Morning Edition listeners also suggested the Tartan Curling Club (1464 Broadway Avenue) for a standard breakfast at a great price. Plus there’s curling to watch at the same time.
Global Regina – The city’s curling clubs are struggling to maintain their operating costs.
They went to city council this week asking for a tax break.
After over two hours of discussion, they were granted a partial exemption for the next two years.
That may prove to be a challenge.
In the early 1970s, at the height of curling popularity, there were seven curling clubs in Regina but they’ve closed one by one as fewer and fewer people curl.
Currently it’s estimated about 3000 people are using the curling clubs on a regular basis.

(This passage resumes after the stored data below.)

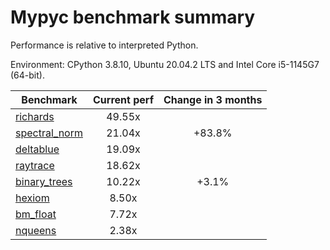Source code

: # Mypyc benchmark summary

Performance is relative to interpreted Python.

Environment: CPython 3.8.10, Ubuntu 20.04.2 LTS and Intel Core i5-1145G7 (64-bit).

| Benchmark | Current perf | Change in 3 months |
| --- | :---: | :---: |
| [richards](benchmarks/richards.md) | 49.55x |  |
| [spectral_norm](benchmarks/spectral_norm.md) | 21.04x | +83.8% |
| [deltablue](benchmarks/deltablue.md) | 19.09x |  |
| [raytrace](benchmarks/raytrace.md) | 18.62x |  |
| [binary_trees](benchmarks/binary_trees.md) | 10.22x | +3.1% |
| [hexiom](benchmarks/hexiom.md) | 8.50x |  |
| [bm_float](benchmarks/bm_float.md) | 7.72x |  |
| [nqueens](benchmarks/nqueens.md) | 2.38x |  |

Curl Regina needs to figure out how to increase that number.
“We have adult ‘learn to curl’. We have youth ‘learn to curl’. We have family events, and school groups. We have all sorts of programs, but it’s just a matter of spreading the word and people getting started in it,” said Kenda Richards, Curl Regina president.
Getting started in curling can be the hardest part. It’s known as a lifetime sport, one you can learn as a child and play well into your golden years, but that’s only if you have the drive to stick with it.
“It looks really easy on TV and it’s become a great spectator sport, but it’s not as easy to do,” said Richards.
She hopes the clubs are looking at this as an opportunity rather than a chore.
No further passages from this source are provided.